Kacper Młynarski wrócił na parkiet. "Podjąłem decyzję przed samym meczem"
Wiele wskazywało na to, że w tym sezonie skrzydłowy Jeziora nie pomoże już swoim kolegom na boisku. Powrót 23-letniego koszykarza znacznie powinien ułatwić prowadzenie zespołu trenerowi Pyszniakowi.
15 tygodni - tyle na swój powrót do rywalizacji musiał czekać Kacper Młynarski. Przerwa skrzydłowego wydłużała się i wydawało się coraz mniej prawdopodobne, że 23-letni skrzydłowy zdąży w tym sezonie wyleczyć w pełni uraz ręki. Początkowo mówiło się, że zawodnik może wrócić do rotacji nawet na początku marca. Z Anwilem Młynarski przebywał na parkiecie blisko 15 minut, nie zdobywając w tym czasie co prawda punktów, ale dzięki zwiększonej rotacji chwilę oddechu otrzymali wreszcie Jakub Patoka i Daniel Wall.

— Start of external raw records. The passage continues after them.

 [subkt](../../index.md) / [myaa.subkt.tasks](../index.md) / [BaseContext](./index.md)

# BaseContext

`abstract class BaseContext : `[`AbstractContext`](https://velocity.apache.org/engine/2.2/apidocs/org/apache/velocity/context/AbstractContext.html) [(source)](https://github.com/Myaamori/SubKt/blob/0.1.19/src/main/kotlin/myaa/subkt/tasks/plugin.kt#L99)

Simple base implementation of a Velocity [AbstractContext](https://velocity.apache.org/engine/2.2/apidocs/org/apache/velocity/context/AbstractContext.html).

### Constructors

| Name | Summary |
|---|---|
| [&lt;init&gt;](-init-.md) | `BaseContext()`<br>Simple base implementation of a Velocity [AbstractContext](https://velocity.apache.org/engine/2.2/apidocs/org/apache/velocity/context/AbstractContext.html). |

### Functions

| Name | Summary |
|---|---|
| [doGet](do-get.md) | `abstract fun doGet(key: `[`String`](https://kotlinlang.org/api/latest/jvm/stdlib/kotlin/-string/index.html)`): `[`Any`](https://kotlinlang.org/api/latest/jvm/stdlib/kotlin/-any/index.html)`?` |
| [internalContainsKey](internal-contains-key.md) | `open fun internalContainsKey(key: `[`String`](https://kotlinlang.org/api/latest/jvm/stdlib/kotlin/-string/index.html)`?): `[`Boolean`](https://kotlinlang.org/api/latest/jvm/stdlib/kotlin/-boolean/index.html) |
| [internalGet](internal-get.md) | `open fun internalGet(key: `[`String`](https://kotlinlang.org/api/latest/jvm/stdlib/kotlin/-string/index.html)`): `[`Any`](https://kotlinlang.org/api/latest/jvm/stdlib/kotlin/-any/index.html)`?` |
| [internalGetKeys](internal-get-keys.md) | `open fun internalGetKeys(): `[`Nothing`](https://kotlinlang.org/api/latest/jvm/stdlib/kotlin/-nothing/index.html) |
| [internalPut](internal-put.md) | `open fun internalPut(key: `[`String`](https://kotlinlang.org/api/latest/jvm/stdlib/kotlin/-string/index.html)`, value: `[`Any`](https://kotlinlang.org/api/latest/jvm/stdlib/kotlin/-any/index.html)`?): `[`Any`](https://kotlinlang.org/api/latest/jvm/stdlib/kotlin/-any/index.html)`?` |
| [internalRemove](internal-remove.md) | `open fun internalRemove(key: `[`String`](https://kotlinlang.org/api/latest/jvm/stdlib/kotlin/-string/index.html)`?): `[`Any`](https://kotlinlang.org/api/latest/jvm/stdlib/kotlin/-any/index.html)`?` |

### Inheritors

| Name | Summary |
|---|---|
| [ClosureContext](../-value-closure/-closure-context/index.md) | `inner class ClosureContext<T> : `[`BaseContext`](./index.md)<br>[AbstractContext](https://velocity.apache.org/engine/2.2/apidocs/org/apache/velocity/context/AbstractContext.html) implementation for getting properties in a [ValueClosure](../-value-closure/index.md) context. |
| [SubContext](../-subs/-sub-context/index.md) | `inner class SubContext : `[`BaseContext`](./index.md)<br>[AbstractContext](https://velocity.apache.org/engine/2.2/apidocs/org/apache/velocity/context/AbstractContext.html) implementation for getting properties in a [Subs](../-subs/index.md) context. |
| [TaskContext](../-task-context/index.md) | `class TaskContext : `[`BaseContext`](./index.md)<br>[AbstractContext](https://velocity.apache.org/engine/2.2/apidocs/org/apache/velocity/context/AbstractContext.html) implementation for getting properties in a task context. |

- Dużym problemem jest usztywnienie ręki, które jest konieczne, ale bardzo przeszkadza w kontrolowaniu piłki. Z kondycją myślałem, że będzie gorzej. Ręka czasem trochę ćmi, ale trzeba to wytrzymać. Moja rola z przymusu uległa zmianie. Jak już mówiłem, panowanie nad piłką jest ciężkie, więc skupiam się na obronie i ułatwianiu gry reszcie chłopaków - przyznaje były koszykarz Sokoła Łańcut.- Nie ma już Mitchella, ale to bardzo dobry zespół z szerokim składem. Ich atutem jest też mała hala ze świetną atmosferą dzięki wspaniałym kibicom. Mózgiem drużyny jest obecnie Kamil Łączyński i to jego trzeba powstrzymać. Wierzę jednak, że tak jak rok temu w play-off 1. ligi będę mógł w drodze do domu cieszyć się z wygranej - kończy z optymizmem Kacper Młynarski.